By: Aayan Mirza
Read the headline of this article once again. How would you evaluate it if you had to, this is how I would: Apparently, it looks smart, good enough to read, but there is something wrong with it – it is inconsistent within itself: What has the word ‘smart’ got to do with ‘mellow’, and how does ‘fast’ connect with ‘disconnected’. That is what’s wrong with the headline there, and that’s exactly what we evaluate of O21’s new trailer.
Now before we move ahead, watch this newly released trailer of O21 once again:
Without getting into any more philosophy, I would solely present here a simple comment on the trailer, an average O21 and Shaan Shahid’s die hard fan’s point of view, and as a huge follower of the spy-thriller genre in general.
I am a huge spy-thriller junkie, and the ones with fast paced action and express plots along with a true spy-thriller story have special place in my heart. From Brad Pitt’s Spy Game to Matt Damon and more recently Jeremy Renner’s Jason Bourne series, and from Angelina Jolie’s Salt to Danzel Washington and Ryan Ranold’s Safe House, I love them all.
And O21, thus, is the only film I truly care about for this Eid. I am extremely glad that Pakistan has finally come up with it’s own spy-thriller, and I am still, not an inch moved from my love for O21. While I believe, hope and have faith that O21 would live up to my personal expectations when it releases this Eid-ul-Azha, I would also say that this new trailer hasn’t fully lived up to my expectations.
At the point when it aptly manages to give O21 the aura of a film set in a global context, away from the day-to-day lives of a common man, it, at the same time, fails to make that context hit the audience right in their heart.
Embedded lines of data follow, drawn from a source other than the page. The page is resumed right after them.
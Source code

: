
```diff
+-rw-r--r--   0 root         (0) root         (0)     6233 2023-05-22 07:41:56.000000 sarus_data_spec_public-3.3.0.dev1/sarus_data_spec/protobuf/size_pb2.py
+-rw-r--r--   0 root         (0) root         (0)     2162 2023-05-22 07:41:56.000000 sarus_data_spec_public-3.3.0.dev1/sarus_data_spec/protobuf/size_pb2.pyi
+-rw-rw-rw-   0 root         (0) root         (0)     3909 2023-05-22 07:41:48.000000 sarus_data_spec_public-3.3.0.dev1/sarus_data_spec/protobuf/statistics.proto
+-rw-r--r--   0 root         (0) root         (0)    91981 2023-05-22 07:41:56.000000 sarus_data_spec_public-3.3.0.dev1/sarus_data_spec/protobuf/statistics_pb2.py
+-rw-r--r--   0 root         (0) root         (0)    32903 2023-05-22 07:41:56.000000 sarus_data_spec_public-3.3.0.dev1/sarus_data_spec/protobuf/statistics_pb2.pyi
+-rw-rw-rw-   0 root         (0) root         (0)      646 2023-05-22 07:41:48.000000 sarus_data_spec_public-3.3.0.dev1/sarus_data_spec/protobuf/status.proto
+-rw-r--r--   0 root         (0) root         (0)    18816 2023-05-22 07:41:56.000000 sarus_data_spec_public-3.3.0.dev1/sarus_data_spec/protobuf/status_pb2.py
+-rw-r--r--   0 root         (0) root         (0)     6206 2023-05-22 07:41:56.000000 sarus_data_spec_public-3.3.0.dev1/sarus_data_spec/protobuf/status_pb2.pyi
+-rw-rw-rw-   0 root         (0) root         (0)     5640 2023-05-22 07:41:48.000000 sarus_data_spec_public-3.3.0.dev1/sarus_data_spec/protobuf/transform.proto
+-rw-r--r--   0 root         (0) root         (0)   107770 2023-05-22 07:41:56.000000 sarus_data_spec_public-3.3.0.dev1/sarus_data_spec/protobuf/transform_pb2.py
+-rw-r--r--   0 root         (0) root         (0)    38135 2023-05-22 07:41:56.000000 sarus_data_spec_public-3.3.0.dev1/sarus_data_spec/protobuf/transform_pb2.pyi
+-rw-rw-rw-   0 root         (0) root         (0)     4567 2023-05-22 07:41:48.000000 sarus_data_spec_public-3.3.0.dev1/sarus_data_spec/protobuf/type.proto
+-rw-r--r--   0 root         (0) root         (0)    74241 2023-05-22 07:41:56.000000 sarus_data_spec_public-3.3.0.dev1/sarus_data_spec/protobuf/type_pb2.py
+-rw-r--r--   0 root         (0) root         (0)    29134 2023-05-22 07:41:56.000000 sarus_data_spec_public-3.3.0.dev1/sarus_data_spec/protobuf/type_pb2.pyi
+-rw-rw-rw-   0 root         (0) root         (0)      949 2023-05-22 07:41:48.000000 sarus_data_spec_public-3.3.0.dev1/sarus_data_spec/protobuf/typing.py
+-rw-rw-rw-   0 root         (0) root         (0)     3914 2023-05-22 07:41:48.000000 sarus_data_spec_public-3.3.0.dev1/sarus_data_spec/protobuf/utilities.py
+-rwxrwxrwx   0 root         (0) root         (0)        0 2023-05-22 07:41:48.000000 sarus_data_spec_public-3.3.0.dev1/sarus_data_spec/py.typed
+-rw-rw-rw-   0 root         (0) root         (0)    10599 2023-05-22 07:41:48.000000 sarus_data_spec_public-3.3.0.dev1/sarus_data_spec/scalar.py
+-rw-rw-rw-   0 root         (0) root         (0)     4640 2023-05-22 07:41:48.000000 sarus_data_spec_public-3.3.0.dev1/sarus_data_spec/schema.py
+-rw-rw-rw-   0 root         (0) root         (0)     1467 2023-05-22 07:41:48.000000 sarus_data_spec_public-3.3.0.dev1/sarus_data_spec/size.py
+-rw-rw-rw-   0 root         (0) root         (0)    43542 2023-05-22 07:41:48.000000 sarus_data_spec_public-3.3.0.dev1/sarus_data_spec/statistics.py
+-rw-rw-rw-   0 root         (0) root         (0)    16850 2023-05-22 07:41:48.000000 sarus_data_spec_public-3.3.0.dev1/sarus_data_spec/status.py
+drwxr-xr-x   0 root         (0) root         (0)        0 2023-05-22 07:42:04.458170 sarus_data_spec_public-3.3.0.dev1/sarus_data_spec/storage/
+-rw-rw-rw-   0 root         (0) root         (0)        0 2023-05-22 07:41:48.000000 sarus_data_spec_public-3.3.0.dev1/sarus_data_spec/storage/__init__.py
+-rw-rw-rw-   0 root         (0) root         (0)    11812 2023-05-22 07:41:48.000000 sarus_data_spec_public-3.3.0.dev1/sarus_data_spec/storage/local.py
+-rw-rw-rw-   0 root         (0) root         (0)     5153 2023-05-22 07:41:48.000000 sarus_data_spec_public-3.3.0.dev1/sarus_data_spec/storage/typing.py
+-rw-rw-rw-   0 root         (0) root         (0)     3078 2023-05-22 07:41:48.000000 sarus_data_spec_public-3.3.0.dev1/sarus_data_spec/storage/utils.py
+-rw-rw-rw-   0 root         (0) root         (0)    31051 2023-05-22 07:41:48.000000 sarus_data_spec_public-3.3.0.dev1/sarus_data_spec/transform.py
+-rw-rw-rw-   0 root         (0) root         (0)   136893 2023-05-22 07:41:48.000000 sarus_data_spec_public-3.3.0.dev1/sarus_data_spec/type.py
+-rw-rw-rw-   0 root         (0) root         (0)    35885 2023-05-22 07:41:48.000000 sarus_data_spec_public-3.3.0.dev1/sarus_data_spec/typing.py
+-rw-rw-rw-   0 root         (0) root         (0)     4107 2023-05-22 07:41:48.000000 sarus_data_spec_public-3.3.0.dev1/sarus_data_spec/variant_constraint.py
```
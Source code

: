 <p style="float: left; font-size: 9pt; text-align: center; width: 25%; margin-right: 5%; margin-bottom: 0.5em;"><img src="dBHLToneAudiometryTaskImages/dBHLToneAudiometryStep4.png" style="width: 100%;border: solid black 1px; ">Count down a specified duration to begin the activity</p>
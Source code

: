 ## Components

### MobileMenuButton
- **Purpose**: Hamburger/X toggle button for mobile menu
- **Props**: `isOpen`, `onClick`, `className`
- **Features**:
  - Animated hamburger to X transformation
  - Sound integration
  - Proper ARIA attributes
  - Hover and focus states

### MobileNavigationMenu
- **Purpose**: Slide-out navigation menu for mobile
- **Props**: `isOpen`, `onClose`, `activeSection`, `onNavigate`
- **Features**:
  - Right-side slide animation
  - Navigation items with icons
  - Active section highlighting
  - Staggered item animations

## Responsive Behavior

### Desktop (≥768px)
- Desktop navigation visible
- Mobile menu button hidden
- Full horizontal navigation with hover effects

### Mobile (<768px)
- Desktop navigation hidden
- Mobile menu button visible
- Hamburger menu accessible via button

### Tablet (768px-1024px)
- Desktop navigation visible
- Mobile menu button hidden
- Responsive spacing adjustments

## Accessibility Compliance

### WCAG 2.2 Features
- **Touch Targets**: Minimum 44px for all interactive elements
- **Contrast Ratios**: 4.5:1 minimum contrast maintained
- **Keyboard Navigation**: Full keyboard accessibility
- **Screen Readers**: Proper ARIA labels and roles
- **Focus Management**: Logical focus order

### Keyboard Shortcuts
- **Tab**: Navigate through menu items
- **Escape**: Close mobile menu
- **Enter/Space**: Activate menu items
Like a heartbeat, the trailer goes through a lot of spikes and drops, and doesn’t take the viewer with it.
It sets a good tone in the beginning, establishing the film’s global context, the Afghanistan shot, talks of trillion dollar resources, computers, phones, technology and the amazing Capitol Hill shot, they all help the trailer set the right ‘spy-thriller’ tone. But immediately after that, with the first shot of Summer Nicks, the trailer takes a dive down, starts feeling mellow, scattered and a bit forced. And God, what’s wrong with Wendy Haines’s voice, is she crying?
Anyway, the trailer takes another flight at, ‘Welcome to Afghanistan my friend’, but this flight unlike the first one is bit turbulent, touches its heights at ‘their are three kinds of friend….’, complemented greatly by the hand to hand combat shot, Shaan’s sniper shot, the sole Wendy Haines’s shot and the great Hameed Sheikh-putting-his-spectacles-on camera capture. After that, the scenes are mostly on their own, Gohar Rasheed and Shaan scene being the most interesting one among the last ones.
Another thing that kept bugging me throughout the trailer, and while watching the ones that came earlier, was the fact that at least and almost 80% of the scenes were in dark’, whether it was some sort of deliberated strategy or something else, it didn’t deliver the ‘I am a proper feature film, come watch me’ message. The darkness didn’t make the movie loud, which is understandable, but it made the movie look disconnected with the outer world.
Other than that, the positives of the trailer include, first of all, it’s cinematography, then it’s highly contemporary and researched action, and then it’s calculated dialogues, and no wannabe accents. One message, that this particular trailer successfully manages to deliver is, that ‘it has a lot to give to its audience other than just guns, choppers, extraordinary style, and more guns.’
Unlike it’s trailer, I hope the movie manages to meet our expectations and makes an identity of itself in Pakistani cinema.